▸ **Instructions for the task**:
Reproduce exactly, and only, the lines below from the one containing "demostración del teorema" through the one containing "T^*/2$ se extiende".

┄┄┄┄┄┄┄┄┄┄┄┄┄┄┄┄┄┄┄┄

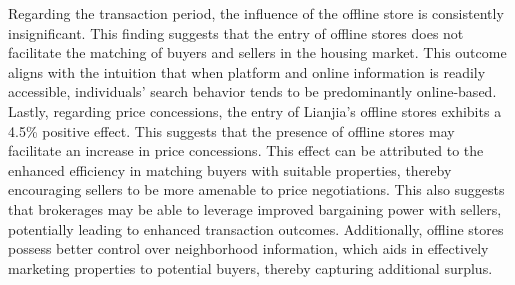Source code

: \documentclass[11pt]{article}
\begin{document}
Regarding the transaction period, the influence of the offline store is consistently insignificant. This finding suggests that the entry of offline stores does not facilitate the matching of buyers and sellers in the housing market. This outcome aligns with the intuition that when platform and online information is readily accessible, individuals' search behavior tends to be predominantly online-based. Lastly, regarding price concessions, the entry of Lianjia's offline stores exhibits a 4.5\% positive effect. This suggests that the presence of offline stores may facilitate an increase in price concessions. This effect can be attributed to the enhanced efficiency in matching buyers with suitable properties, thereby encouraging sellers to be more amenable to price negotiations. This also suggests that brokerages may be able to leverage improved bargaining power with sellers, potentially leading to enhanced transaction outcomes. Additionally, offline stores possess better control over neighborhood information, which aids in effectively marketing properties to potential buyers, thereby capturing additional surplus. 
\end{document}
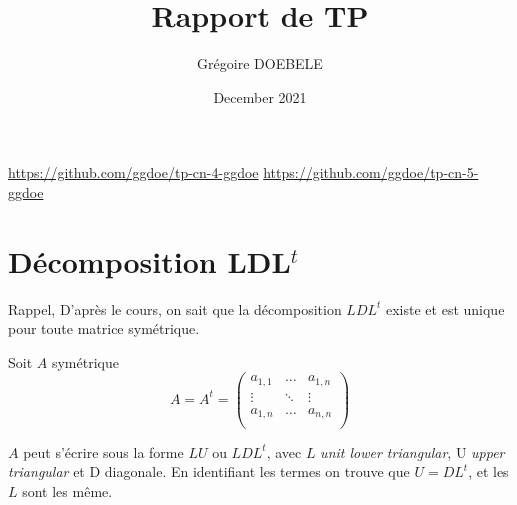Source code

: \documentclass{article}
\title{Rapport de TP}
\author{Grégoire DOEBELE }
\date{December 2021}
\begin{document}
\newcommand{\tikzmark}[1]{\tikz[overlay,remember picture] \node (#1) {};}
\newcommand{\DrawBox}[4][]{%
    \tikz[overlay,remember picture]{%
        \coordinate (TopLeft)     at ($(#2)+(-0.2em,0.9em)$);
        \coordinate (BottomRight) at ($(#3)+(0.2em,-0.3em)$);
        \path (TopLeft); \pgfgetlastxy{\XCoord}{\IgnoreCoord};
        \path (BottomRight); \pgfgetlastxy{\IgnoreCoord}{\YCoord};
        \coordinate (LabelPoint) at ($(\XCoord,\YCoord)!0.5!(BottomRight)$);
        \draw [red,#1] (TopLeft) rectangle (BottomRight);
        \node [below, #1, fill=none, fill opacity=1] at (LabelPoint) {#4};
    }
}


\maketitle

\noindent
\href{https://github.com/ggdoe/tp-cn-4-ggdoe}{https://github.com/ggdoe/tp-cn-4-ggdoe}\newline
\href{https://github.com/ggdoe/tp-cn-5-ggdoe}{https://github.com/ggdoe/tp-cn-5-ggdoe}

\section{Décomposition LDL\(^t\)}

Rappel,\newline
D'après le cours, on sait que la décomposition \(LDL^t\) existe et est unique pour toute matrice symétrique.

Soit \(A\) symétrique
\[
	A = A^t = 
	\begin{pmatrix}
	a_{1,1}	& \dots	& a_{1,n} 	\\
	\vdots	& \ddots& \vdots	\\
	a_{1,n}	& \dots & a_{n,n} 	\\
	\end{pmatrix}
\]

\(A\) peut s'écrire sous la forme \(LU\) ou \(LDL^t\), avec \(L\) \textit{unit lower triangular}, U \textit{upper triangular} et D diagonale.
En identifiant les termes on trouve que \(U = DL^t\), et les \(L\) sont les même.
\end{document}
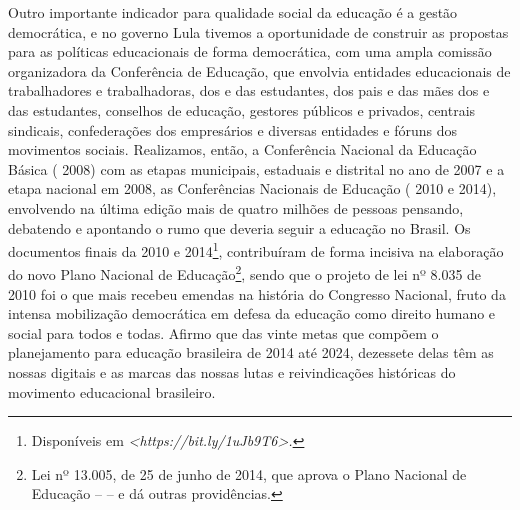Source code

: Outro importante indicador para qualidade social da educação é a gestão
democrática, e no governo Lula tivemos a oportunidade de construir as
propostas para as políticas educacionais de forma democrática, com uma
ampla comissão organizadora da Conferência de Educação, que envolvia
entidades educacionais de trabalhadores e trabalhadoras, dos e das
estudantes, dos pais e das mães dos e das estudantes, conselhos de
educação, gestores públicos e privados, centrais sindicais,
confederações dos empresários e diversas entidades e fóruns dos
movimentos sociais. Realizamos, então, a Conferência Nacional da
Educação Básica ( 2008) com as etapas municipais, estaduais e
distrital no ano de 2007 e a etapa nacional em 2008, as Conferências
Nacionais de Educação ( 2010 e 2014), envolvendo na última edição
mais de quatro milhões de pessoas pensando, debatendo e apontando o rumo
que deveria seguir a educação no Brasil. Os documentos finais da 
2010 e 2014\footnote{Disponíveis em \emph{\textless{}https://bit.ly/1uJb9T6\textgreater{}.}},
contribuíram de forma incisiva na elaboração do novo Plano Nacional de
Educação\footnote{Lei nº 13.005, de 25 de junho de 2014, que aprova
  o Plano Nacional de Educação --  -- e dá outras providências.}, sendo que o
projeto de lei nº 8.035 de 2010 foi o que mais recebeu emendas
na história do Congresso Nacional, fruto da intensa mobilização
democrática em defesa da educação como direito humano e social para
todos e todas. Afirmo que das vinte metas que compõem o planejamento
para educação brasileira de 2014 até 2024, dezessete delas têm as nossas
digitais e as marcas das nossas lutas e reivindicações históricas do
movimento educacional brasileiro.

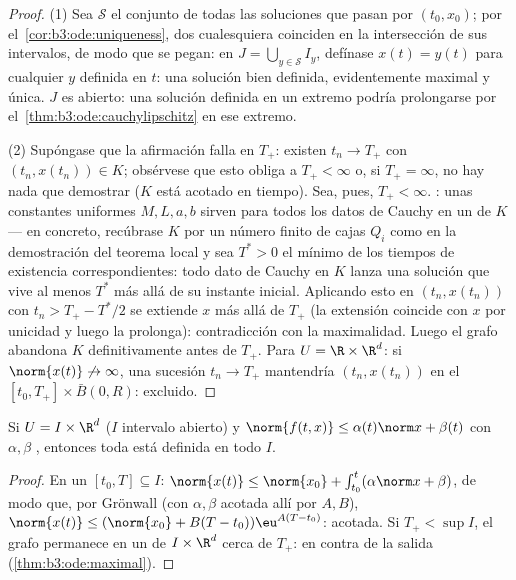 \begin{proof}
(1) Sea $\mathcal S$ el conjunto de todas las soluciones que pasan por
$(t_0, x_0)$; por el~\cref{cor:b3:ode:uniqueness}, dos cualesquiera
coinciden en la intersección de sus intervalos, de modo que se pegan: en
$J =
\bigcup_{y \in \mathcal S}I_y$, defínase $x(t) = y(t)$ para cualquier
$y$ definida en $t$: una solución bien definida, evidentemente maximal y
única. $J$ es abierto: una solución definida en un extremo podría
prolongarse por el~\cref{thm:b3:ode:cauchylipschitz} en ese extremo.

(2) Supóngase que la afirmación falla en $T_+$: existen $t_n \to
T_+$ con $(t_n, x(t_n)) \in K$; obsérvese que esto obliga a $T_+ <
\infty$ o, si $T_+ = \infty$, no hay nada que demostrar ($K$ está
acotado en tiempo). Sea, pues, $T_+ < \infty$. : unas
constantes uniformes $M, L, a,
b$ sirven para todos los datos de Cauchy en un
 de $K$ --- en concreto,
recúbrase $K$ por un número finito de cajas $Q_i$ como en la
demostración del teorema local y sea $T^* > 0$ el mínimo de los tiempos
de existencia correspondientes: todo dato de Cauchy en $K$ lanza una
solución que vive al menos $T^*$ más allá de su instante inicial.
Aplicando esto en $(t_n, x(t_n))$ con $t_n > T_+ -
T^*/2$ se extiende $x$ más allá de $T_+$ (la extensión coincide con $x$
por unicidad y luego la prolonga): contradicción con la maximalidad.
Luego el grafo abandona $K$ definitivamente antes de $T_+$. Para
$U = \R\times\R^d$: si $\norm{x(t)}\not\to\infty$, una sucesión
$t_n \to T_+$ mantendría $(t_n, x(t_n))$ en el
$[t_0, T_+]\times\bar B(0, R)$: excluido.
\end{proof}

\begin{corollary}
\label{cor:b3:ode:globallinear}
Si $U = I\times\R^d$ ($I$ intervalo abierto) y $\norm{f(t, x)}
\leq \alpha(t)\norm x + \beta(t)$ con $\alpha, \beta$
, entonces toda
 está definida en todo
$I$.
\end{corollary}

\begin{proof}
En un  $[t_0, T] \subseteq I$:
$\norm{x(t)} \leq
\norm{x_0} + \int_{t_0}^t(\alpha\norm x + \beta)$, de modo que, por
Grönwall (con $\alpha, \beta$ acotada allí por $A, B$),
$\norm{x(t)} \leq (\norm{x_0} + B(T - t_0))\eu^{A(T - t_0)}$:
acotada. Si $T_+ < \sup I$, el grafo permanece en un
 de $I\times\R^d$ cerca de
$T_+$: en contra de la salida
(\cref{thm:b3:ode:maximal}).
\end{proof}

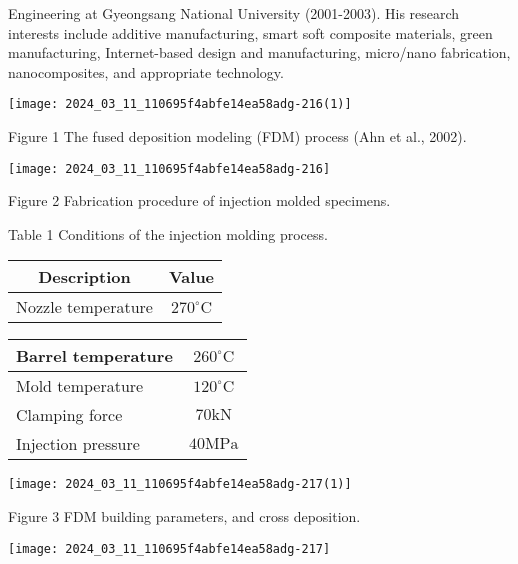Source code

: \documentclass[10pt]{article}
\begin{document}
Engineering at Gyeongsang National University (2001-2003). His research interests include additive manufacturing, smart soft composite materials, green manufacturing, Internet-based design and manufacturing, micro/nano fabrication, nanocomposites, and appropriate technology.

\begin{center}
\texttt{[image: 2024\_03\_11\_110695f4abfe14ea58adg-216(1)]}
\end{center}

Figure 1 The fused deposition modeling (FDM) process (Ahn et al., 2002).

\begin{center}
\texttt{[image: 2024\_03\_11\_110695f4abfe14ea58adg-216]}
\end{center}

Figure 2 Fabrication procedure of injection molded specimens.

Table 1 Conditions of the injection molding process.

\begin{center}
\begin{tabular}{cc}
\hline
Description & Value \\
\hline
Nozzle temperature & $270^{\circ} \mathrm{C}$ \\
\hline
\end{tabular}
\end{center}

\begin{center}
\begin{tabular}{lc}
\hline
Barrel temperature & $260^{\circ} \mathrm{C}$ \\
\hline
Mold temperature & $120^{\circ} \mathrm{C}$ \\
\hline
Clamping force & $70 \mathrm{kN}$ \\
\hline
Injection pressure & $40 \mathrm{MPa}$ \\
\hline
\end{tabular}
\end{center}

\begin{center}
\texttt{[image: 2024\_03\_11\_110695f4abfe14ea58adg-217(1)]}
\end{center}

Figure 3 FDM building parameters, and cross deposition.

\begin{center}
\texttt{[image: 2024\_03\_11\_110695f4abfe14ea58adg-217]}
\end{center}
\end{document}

┄┄┄┄┄┄┄┄┄┄┄┄┄┄┄┄┄┄┄┄

▸ **Reply to the exercise**:
demostración del teorema local y sea $T^* > 0$ el mínimo de los tiempos
de existencia correspondientes: todo dato de Cauchy en $K$ lanza una
solución que vive al menos $T^*$ más allá de su instante inicial.
Aplicando esto en $(t_n, x(t_n))$ con $t_n > T_+ -
T^*/2$ se extiende $x$ más allá de $T_+$ (la extensión coincide con $x$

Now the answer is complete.